= Chicago Statement on Biblical Inerrancy =

1978 statement formulated by evangelical leaders

The Chicago Statement on Biblical Inerrancy is a written statement of belief formulated by more than 200 evangelical leaders at a conference convened by the International Council on Biblical Inerrancy and held in Chicago in October 1978. The statement was designed to defend the position of biblical inerrancy against a trend toward liberal conceptions of Scripture.

The subsequent November 1982 Chicago Statement on Biblical Hermeneutics recognised the need to add a hermeneutical framework to the statement.
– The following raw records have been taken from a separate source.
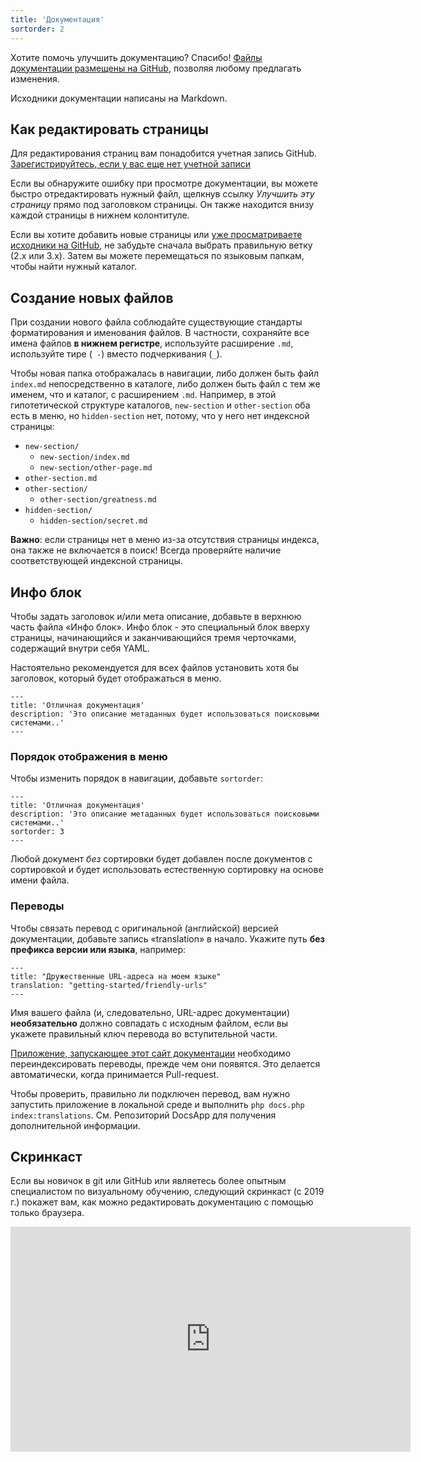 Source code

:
 ```yaml
---
title: 'Документация'
sortorder: 2
---
```


Хотите помочь улучшить документацию? Спасибо! [Файлы документации размещены на GitHub](https://github.com/modxorg/Docs), позволяя любому предлагать изменения.

Исходники документации написаны на Markdown.

## Как редактировать страницы

Для редактирования страниц вам понадобится учетная запись GitHub. [Зарегистрируйтесь, если у вас еще нет учетной записи](https://github.com/)

Если вы обнаружите ошибку при просмотре документации, вы можете быстро отредактировать нужный файл, щелкнув ссылку _Улучшить эту страницу_ прямо под заголовком страницы. Он также находится внизу каждой страницы в нижнем колонтитуле.

Если вы хотите добавить новые страницы или [уже просматриваете исходники на GitHub](https://github.com/modxorg/Docs), не забудьте сначала выбрать правильную ветку (2.x или 3.x). Затем вы можете перемещаться по языковым папкам, чтобы найти нужный каталог.

## Создание новых файлов

При создании нового файла соблюдайте существующие стандарты форматирования и именования файлов. В частности, сохраняйте все имена файлов **в нижнем регистре**, используйте расширение `.md`, используйте тире (` -`) вместо подчеркивания (`_`).

Чтобы новая папка отображалась в навигации, либо должен быть файл `index.md` непосредственно в каталоге, либо должен быть файл с тем же именем, что и каталог, с расширением `.md`. Например, в этой гипотетической структуре каталогов, `new-section` и `other-section` оба есть в меню, но `hidden-section` нет, потому, что у него нет индексной страницы:

- `new-section/`
    - `new-section/index.md`
    - `new-section/other-page.md`
- `other-section.md`
- `other-section/`
    - `other-section/greatness.md`
- `hidden-section/`
    - `hidden-section/secret.md`

**Важно**: если страницы нет в меню из-за отсутствия страницы индекса, она также не включается в поиск! Всегда проверяйте наличие соответствующей индексной страницы.

## Инфо блок

Чтобы задать заголовок и/или мета описание, добавьте в верхнюю часть файла «Инфо блок». Инфо блок - это специальный блок вверху страницы, начинающийся и заканчивающийся тремя черточками, содержащий внутри себя YAML.

Настоятельно рекомендуется для всех файлов установить хотя бы заголовок, который будет отображаться в меню.

``` plain
---
title: 'Отличная документация'
description: 'Это описание метаданных будет использоваться поисковыми системами..'
---
```

### Порядок отображения в меню

Чтобы изменить порядок в навигации, добавьте `sortorder`:

``` plain
---
title: 'Отличная документация'
description: 'Это описание метаданных будет использоваться поисковыми системами..'
sortorder: 3
---
```

Любой документ _без_ сортировки будет добавлен после документов с сортировкой и будет использовать естественную сортировку на основе имени файла.

### Переводы

Чтобы связать перевод с оригинальной (английской) версией документации, добавьте запись «translation» в начало. Укажите путь **без префикса версии или языка**, например:

``` plain
---
title: "Дружественные URL-адреса на моем языке"
translation: "getting-started/friendly-urls"
---
```

Имя вашего файла (и, следовательно, URL-адрес документации) **необязательно** должно совпадать с исходным файлом, если вы укажете правильный ключ перевода во вступительной части.

[Приложение, запускающее этот сайт документации](https://github.com/modxorg/DocsApp) необходимо переиндексировать переводы, прежде чем они появятся. Это делается автоматически, когда принимается Pull-request.

Чтобы проверить, правильно ли подключен перевод, вам нужно запустить приложение в локальной среде и выполнить `php docs.php index:translations`. См. Репозиторий DocsApp для получения дополнительной информации.

## Скринкаст

Если вы новичок в git или GitHub или являетесь более опытным специалистом по визуальному обучению, следующий скринкаст (с 2019 г.) покажет вам, как можно редактировать документацию с помощью только браузера.

<iframe sandbox="allow-same-origin allow-forms allow-popups allow-scripts" src="https://player.vimeo.com/video/330122657?byline=0" width="640" height="360" frameborder="0" allow="autoplay; fullscreen" allowfullscreen></iframe>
Finally the December 1986 conference adopted the Chicago Statement on Biblical Application.

==Inerrancy statement==
The inerrancy statement elaborates on various details in articles formed as couplets of "We affirm ..." and "We deny ...". Under the statement, inerrancy applies only to the "original manuscripts" which no longer exist, but which, its adherents claim, "can be ascertained from available manuscripts with great accuracy" (Article 10). In the statement, inerrancy does not refer to a blind literal interpretation, and that "history must be treated as history, poetry as poetry, hyperbole and metaphor as hyperbole and metaphor, generalization and approximation as what they are, and so forth". It also makes it clear that the signers deny "that Biblical infallibility and inerrancy are limited to spiritual, religious, or redemptive themes, exclusive of assertions in the fields of history and science. We further deny that scientific hypotheses about earth history may properly be used to overturn the teaching of Scripture on creation and the flood."

Signatories to the statement came from a variety of evangelical Christian denominations, and included Robert Preus, James Montgomery Boice, Kenneth Kantzer, J. I. Packer, Francis Schaeffer, R. C. Sproul, and John F. MacArthur.

==Hermeneutics statement==
The hermeneutics statement recognized that "the values of a commitment [to inerrancy] are only as real as one's understanding of the meaning of Scripture". It particularly aimed to address "the meaning of the 'grammatico-historical exegesis' mentioned in Article XIII".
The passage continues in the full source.